- What the task requires -
Gather the lines below that include the string "width", copying each in full.

- Data to use -
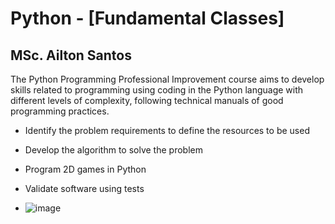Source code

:# Python - [Fundamental Classes]
## MSc. Ailton Santos

The Python Programming Professional Improvement course aims to develop skills related to programming using coding in the Python language with different levels of complexity, following technical manuals of good programming practices.

- Identify the problem requirements to define the resources to be used
- Develop the algorithm to solve the problem
- Program 2D games in Python
- Validate software using tests

- ![image](https://github.com/ailton-santos/Python_Fundamental_Classes/assets/64874024/ab5410b7-de68-4b0a-96df-10b64f13dd8f)


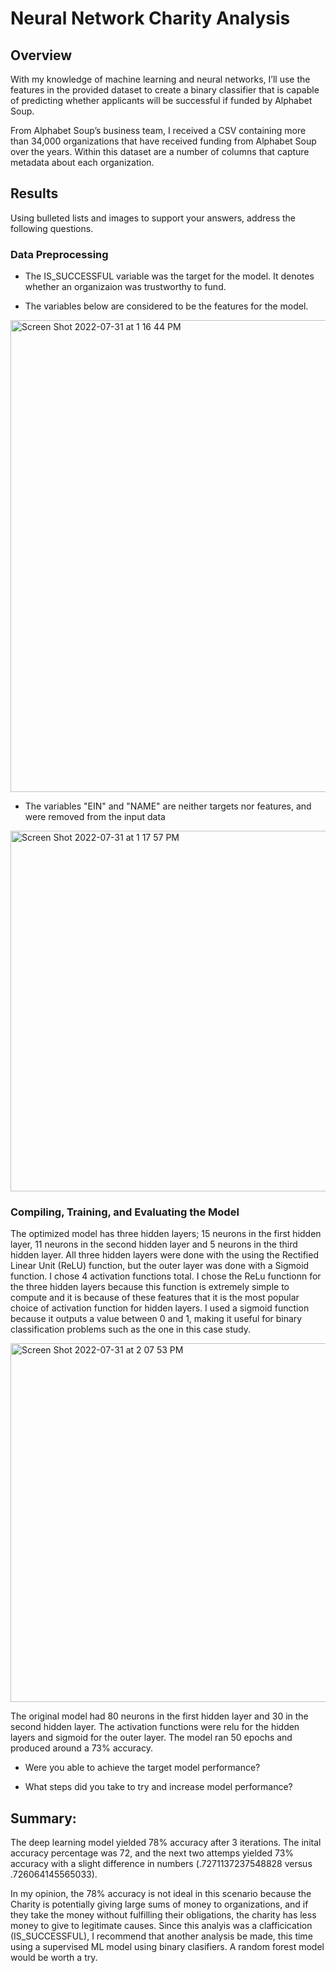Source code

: # Neural Network Charity Analysis

## Overview
With my knowledge of machine learning and neural networks, I’ll use the features in the provided dataset to create a binary classifier that is capable of predicting whether applicants will be successful if funded by Alphabet Soup.

From Alphabet Soup’s business team, I received a CSV containing more than 34,000 organizations that have received funding from Alphabet Soup over the years. Within this dataset are a number of columns that capture metadata about each organization. 

## Results
Using bulleted lists and images to support your answers, address the following questions.

### Data Preprocessing
* The IS_SUCCESSFUL variable was the target for the model. It denotes whether an organizaion was trustworthy to fund. 

* The variables below are considered to be the features for the model. 
<img width="755" alt="Screen Shot 2022-07-31 at 1 16 44 PM" src="https://user-images.githubusercontent.com/95447175/182043642-26f3a97a-607b-40ec-b017-5137bbc24d30.png">

* The variables "EIN" and "NAME" are neither targets nor features, and were removed from the input data
<img width="577" alt="Screen Shot 2022-07-31 at 1 17 57 PM" src="https://user-images.githubusercontent.com/95447175/182043695-20194e38-bd11-4ad6-9680-734782869073.png">

### Compiling, Training, and Evaluating the Model

The optimized model has three hidden layers; 15 neurons in the first hidden layer, 11 neurons in the second hidden layer and 5 neurons in the third hidden layer. All three hidden layers were done with the using the Rectified Linear Unit (ReLU) function, but the outer layer was done with a Sigmoid function. I chose 4 activation functions total. I chose the ReLu functionn for the three hidden layers because this function is extremely simple to compute and it is because of these features that it is the most popular choice of activation function for hidden layers.
I used a sigmoid function because it outputs a value between 0 and 1, making it useful for binary classification problems such as the one in this case study. 

<img width="574" alt="Screen Shot 2022-07-31 at 2 07 53 PM" src="https://user-images.githubusercontent.com/95447175/182045381-6c42a668-33e0-41b0-a502-4647f9bf8cb3.png">

The original model had 80 neurons in the first hidden layer and 30 in the second hidden layer. The activation functions were relu for the hidden layers and sigmoid for the outer layer. The model ran 50 epochs and produced around a 73% accuracy.

* Were you able to achieve the target model performance?

* What steps did you take to try and increase model performance?

## Summary: 
The deep learning model yielded 78% accuracy after 3 iterations. The inital accuracy percentage was 72, and the next two attemps yielded 73% accuracy with a slight difference in numbers (.7271137237548828 versus .726064145565033). 

In my opinion, the 78% accuracy is not ideal in this scenario because the Charity is potentially giving large sums of money to organizations, and if they take the money without fulfilling their obligations, the charity has less money to give to legitimate causes. Since this analyis was a clafficication (IS_SUCCESSFUL), I recommend that another analysis be made, this time using a supervised ML model using binary clasifiers. A random forest model would be worth a try. 
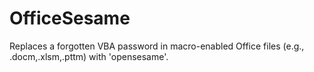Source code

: OfficeSesame
============

Replaces a forgotten VBA password in macro-enabled Office files (e.g., .docm,.xlsm,.pttm) with 'opensesame'.

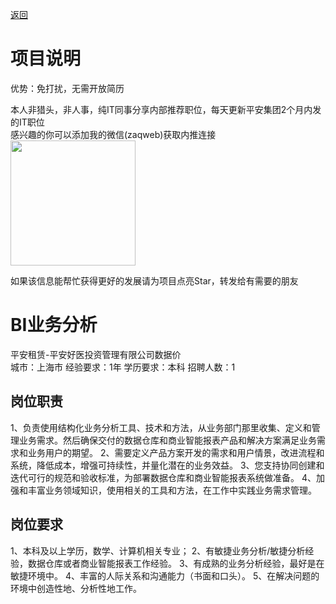 [返回](../../)

# 项目说明

优势：免打扰，无需开放简历

本人非猎头，非人事，纯IT同事分享内部推荐职位，每天更新平安集团2个月内发的IT职位  
感兴趣的你可以添加我的微信(zaqweb)获取内推连接  
<img src="https://github.com/zaqweb/PA-IT-JOBS/blob/master/WechatICode.jpeg"  height="200" width="200">

如果该信息能帮忙获得更好的发展请为项目点亮Star，转发给有需要的朋友

# BI业务分析
平安租赁-平安好医投资管理有限公司数据价  
城市：上海市 经验要求：1年 学历要求：本科  招聘人数：1

## 岗位职责
1、负责使用结构化业务分析工具、技术和方法，从业务部门那里收集、定义和管理业务需求。然后确保交付的数据仓库和商业智能报表产品和解决方案满足业务需求和业务用户的期望。
2、需要定义产品方案开发的需求和用户情景，改进流程和系统，降低成本，增强可持续性，并量化潜在的业务效益。
3、您支持协同创建和迭代可行的规范和验收标准，为部署数据仓库和商业智能报表系统做准备。
4、加强和丰富业务领域知识，使用相关的工具和方法，在工作中实践业务需求管理。

## 岗位要求
1、本科及以上学历，数学、计算机相关专业；
2、有敏捷业务分析/敏捷分析经验，数据仓库或者商业智能报表工作经验。
3、有成熟的业务分析经验，最好是在敏捷环境中。
4、丰富的人际关系和沟通能力（书面和口头）。
5、在解决问题的环境中创造性地、分析性地工作。




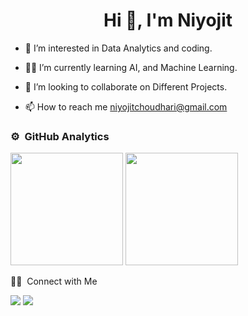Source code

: <h1 align="center">Hi 👋, I'm Niyojit </h1>

- 🌱 I’m interested in Data Analytics and coding.

- 👨‍💻 I’m currently learning AI, and Machine Learning.

- 💞️ I’m looking to collaborate on Different Projects.

- 📫 How to reach me niyojitchoudhari@gmail.com

 
### ⚙️ &nbsp;GitHub Analytics

<p align="left">
  <img height="180em" src="https://github-readme-stats-eight-theta.vercel.app/api?username=Niyojit&show_icons=true&theme=algolia&include_all_commits=true&count_private=true"/>
 <img height="180em" src="https://github-readme-stats-eight-theta.vercel.app/api/top-langs/?username=Niyojit&layout=compact&langs_count=8&theme=algolia"/>
 </p>

 🤝🏻 &nbsp;Connect with Me

<p>
<a href="https://www.linkedin.com/in/niyojit-choudhari-1819b0222/"><img src="https://img.shields.io/badge/-Niyojit-0077B5?style=flat&logo=Linkedin&logoColor=white"/></a>
<a href="mailto:niyojitchoudhari@gmail.com"><img src="https://img.shields.io/badge/-niyojitchoudhari@gmail.com-D14836?style=flat&logo=Gmail&logoColor=white"/></a>
</p>

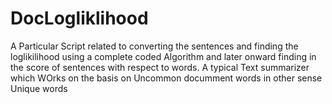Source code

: # DocLogliklihood
A Particular Script related to converting the sentences and finding the loglikilihood using a complete coded Algorithm and later onward finding in the score of sentences with respect to words. A typical Text summarizer which WOrks on the basis on Uncommon documment words in other sense Unique words
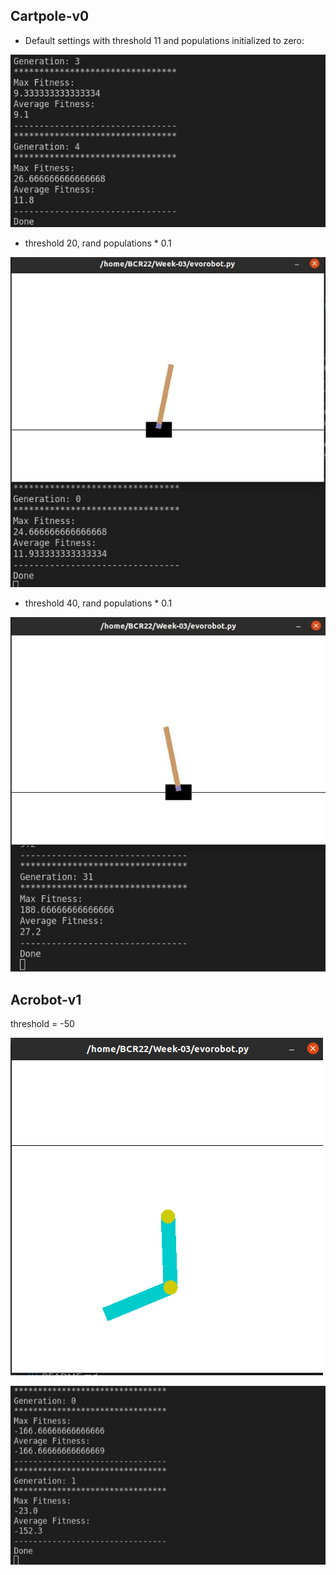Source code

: ## Cartpole-v0

- Default settings with threshold 11 and populations initialized to zero:

![](docs/1.jpg)

- threshold 20, rand populations * 0.1

![](docs/2.jpg)

- threshold 40, rand populations * 0.1

![](docs/3.jpg)


## Acrobot-v1
threshold = -50

![](docs/4.png)

![](docs/5.png)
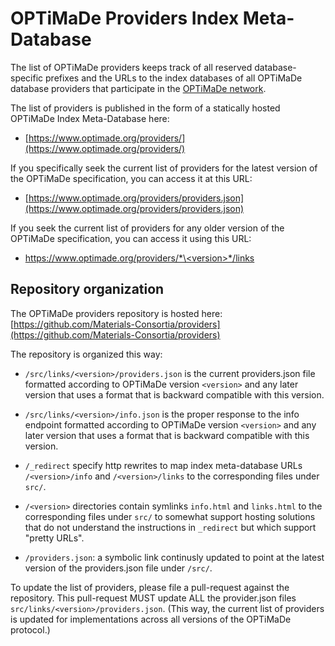 # OPTiMaDe Providers Index Meta-Database

The list of OPTiMaDe providers keeps track of all reserved database-specific prefixes and the URLs to the index databases of all OPTiMaDe database providers that participate in the [OPTiMaDe network](https://www.optimade.org/).

The list of providers is published in the form of a statically hosted OPTiMaDe Index Meta-Database here:

- [https://www.optimade.org/providers/](https://www.optimade.org/providers/)

If you specifically seek the current list of providers for the latest version of the OPTiMaDe specification, you can access it at this URL:

- [https://www.optimade.org/providers/providers.json](https://www.optimade.org/providers/providers.json)

If you seek the current list of providers for any older version of the OPTiMaDe specification, you can access it using this URL:

- [https://www.optimade.org/providers/*\<version\>*/links](https://www.optimade.org/providers/<version>/links)


## Repository organization

The OPTiMaDe providers repository is hosted here: [https://github.com/Materials-Consortia/providers](https://github.com/Materials-Consortia/providers)

The repository is organized this way:

- `/src/links/<version>/providers.json` is the current providers.json file formatted according to OPTiMaDe version `<version>` and any later version that uses a format that is backward compatible with this version.

- `/src/links/<version>/info.json` is the proper response to the info endpoint formatted according to OPTiMaDe version `<version>` and any later version that uses a format that is backward compatible with this version.

- `/_redirect` specify http rewrites to map index meta-database URLs `/<version>/info` and `/<version>/links` to the corresponding files under `src/`.

- `/<version>` directories contain symlinks `info.html` and `links.html` to the corresponding files under `src/` to somewhat support hosting solutions that do not understand the instructions in `_redirect` but which support "pretty URLs".

- `/providers.json`: a symbolic link continusly updated to point at the latest version of the providers.json file under `/src/`.

To update the list of providers, please file a pull-request against the repository.
This pull-request MUST update ALL the provider.json files `src/links/<version>/providers.json`.
(This way, the current list of providers is updated for implementations across all versions of the OPTiMaDe protocol.)
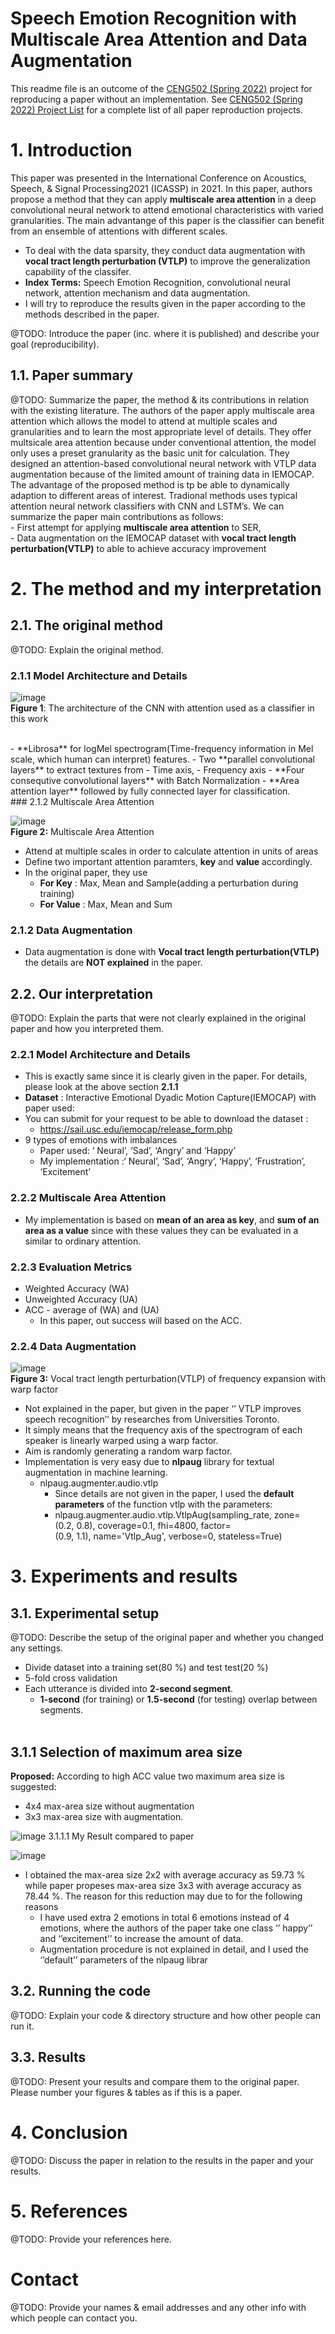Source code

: # Speech Emotion Recognition with Multiscale Area Attention  and Data Augmentation 

This readme file is an outcome of the [CENG502 (Spring 2022)](https://ceng.metu.edu.tr/~skalkan/ADL/) project for reproducing a paper without an implementation. See [CENG502 (Spring 2022) Project List]([https://github.com/sinankalkan/CENG502-Spring2021](https://github.com/CENG502-Projects/CENG502-Spring2022)) for a complete list of all paper reproduction projects.

# 1. Introduction
This paper was presented in the International Conference on Acoustics, Speech, & Signal Processing2021 (ICASSP) in 2021. In this paper, authors propose a method that they can apply **multiscale area attention** in a deep convolutional neural network to attend emotional characteristics with varied granularities. The main advantange of this paper is the classifier can benefit from an ensemble of attentions with different scales.
  - To deal with the data sparsity, they conduct data augmentation with **vocal tract length perturbation (VTLP)** to improve the generalization capability of the classifer.
  - **Index Terms:** Speech Emotion Recognition, convolutional neural network, attention mechanism and data augmentation.
  - I will try to reproduce the results given in the paper according to the methods described in the paper.

@TODO: Introduce the paper (inc. where it is published) and describe your goal (reproducibility).

## 1.1. Paper summary

@TODO: Summarize the paper, the method & its contributions in relation with the existing literature.
   The authors of the paper apply multiscale area attention which allows the model to attend at multiple scales and granularities and to learn the most appropriate level of details. They offer multsicale area attention because under conventional attention, the model only uses a preset granularity as the basic unit for calculation. They designed an attention-based convolutional neural network with VTLP data augmentation because of the limited amount of training data in IEMOCAP. The advantage of the proposed method is tp be able to dynamically adaption to different areas of interest. Tradional methods uses typical attention neural network classifiers with CNN and LSTM’s. 
   We can summarize the paper main contributions as follows:
   <br/>
    - First attempt for applying **multiscale area attention** to SER,
    <br/>
    - Data augmentation on the IEMOCAP dataset with **vocal tract length perturbation(VTLP)** to able to achieve accuracy improvement


# 2. The method and my interpretation

## 2.1. The original method

@TODO: Explain the original method.
### 2.1.1 Model Architecture and Details
![image](https://user-images.githubusercontent.com/53267971/177052946-75265b17-0787-49ff-b830-a1dae08fa20e.png)
 <br/>
**Figure 1**: The architecture of the CNN with attention used as a classifier in this work

   <br/>
   - **Librosa** for logMel spectrogram(Time-frequency information in Mel scale, which human can interpret) features.
   - Two **parallel convolutional layers** to extract textures from
      - Time axis,
      - Frequency axis
   - **Four consequtive convolutional layers** with Batch Normalization
   - **Area attention layer** followed by fully connected layer for classification.
    <br/>
### 2.1.2 Multiscale Area Attention

![image](https://user-images.githubusercontent.com/53267971/177053093-90e325a5-41a5-4f4f-81a4-839a4e59556b.png)
 <br/>
**Figure 2:** Multiscale Area Attention 
  - Attend at multiple scales in order to calculate attention in units of areas
  - Define two important attention paramters, **key** and **value** accordingly.
  - In the original paper, they use
    - **For Key** : Max, Mean and Sample(adding a perturbation during training)
    - **For Value** : Max, Mean and Sum
### 2.1.2 Data Augmentation

- Data augmentation is done with 
**Vocal tract length perturbation(VTLP)** the details are **NOT explained** in the paper. 

## 2.2. Our interpretation 

@TODO: Explain the parts that were not clearly explained in the original paper and how you interpreted them.
 <br/>
### 2.2.1 Model Architecture and Details
 
  - This is exactly same since it is clearly given in the paper. For details, please look at the above section **2.1.1**
  - **Dataset** : Interactive Emotional Dyadic Motion Capture(IEMOCAP) with paper used:
  - You can submit for your request to be able to download the dataset :
      - https://sail.usc.edu/iemocap/release_form.php
  - 9 types of emotions with imbalances
    - Paper used: ‘ Neural’, ‘Sad’, ‘Angry’ and ‘Happy’
    - My implementation :‘ Neural’, ‘Sad’, ‘Angry’, ‘Happy’, ‘Frustration’, ‘Excitement’

  
### 2.2.2 Multiscale Area Attention
  - My implementation is based on **mean of an area as key**, and **sum of an area as a value** since with these values they can be evaluated in a similar to ordinary attention. 
### 2.2.3 Evaluation Metrics
  - Weighted Accuracy (WA)
  - Unweighted Accuracy (UA)
  - ACC - average of (WA) and (UA)
    - In this paper, out success will based on the ACC.
    
### 2.2.4 Data Augmentation
![image](https://user-images.githubusercontent.com/53267971/177053613-593e2a8e-2d76-4d18-aa18-4dbdc7314619.png)
<br/>
**Figure 3:** Vocal tract length perturbation(VTLP) of frequency expansion with warp factor
- Not explained in the paper, but given in the paper  ‘’ VTLP improves speech recognition’’ by researches from Universities Toronto.
- It simply means that the frequency axis of the spectrogram of each speaker is linearly warped using a warp factor.
- Aim is randomly generating a random warp factor.
- Implementation is very easy due to **nlpaug** library for textual augmentation in machine learning. 
  - nlpaug.augmenter.audio.vtlp
    - Since details are not given in the paper, I used the **default parameters** of the function vtlp with the parameters:
    - nlpaug.augmenter.audio.vtlp.VtlpAug(sampling_rate, zone=(0.2, 0.8), coverage=0.1, fhi=4800, factor=(0.9, 1.1), name='Vtlp_Aug', verbose=0, stateless=True) 

# 3. Experiments and results

## 3.1. Experimental setup

@TODO: Describe the setup of the original paper and whether you changed any settings.
  - Divide dataset into a training set(80 %) and test test(20 %)
  - 5-fold cross validation
  - Each utterance is divided into **2-second segment**.
    - **1-second** (for training) or **1.5-second** (for testing) overlap between segments.
    <br/>
## 3.1.1 Selection of maximum area size
**Proposed:** According to high ACC value two maximum area size is suggested:
  - 4x4 max-area size without augmentation
  - 3x3 max-area size with augmentation.

![image](https://user-images.githubusercontent.com/53267971/177053810-f78928aa-53c4-4004-945a-6bdbcc80ee38.png)
3.1.1.1 My Result compared to paper
  
![image](https://user-images.githubusercontent.com/53267971/177053845-6a49e827-ca6f-456c-947b-dc3a18323b32.png)
- I obtained the max-area size 2x2 with average accuracy as 59.73 % while paper propeses max-area size 3x3 with average accuracy as 78.44 %. The reason for this reduction may due to for the following reasons
  - I have used extra 2 emotions in total 6 emotions instead of 4 emotions, where the authors of the paper take one class ‘’ happy’’ and ‘’excitement’’ to increase the amount of data.
  - Augmentation procedure is not explained in detail, and I used the ‘’default’’ parameters of the nlpaug librar



## 3.2. Running the code

@TODO: Explain your code & directory structure and how other people can run it.

## 3.3. Results

@TODO: Present your results and compare them to the original paper. Please number your figures & tables as if this is a paper.

# 4. Conclusion

@TODO: Discuss the paper in relation to the results in the paper and your results.

# 5. References

@TODO: Provide your references here.

# Contact

@TODO: Provide your names & email addresses and any other info with which people can contact you.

- Reply to the exercise -
<img width="755" alt="Screen Shot 2022-07-31 at 1 16 44 PM" src="https://user-images.githubusercontent.com/95447175/182043642-26f3a97a-607b-40ec-b017-5137bbc24d30.png">
<img width="577" alt="Screen Shot 2022-07-31 at 1 17 57 PM" src="https://user-images.githubusercontent.com/95447175/182043695-20194e38-bd11-4ad6-9680-734782869073.png">
<img width="574" alt="Screen Shot 2022-07-31 at 2 07 53 PM" src="https://user-images.githubusercontent.com/95447175/182045381-6c42a668-33e0-41b0-a502-4647f9bf8cb3.png">
<img src="https://github.com/zaqweb/PA-IT-JOBS/blob/master/WechatICode.jpeg"  height="200" width="200">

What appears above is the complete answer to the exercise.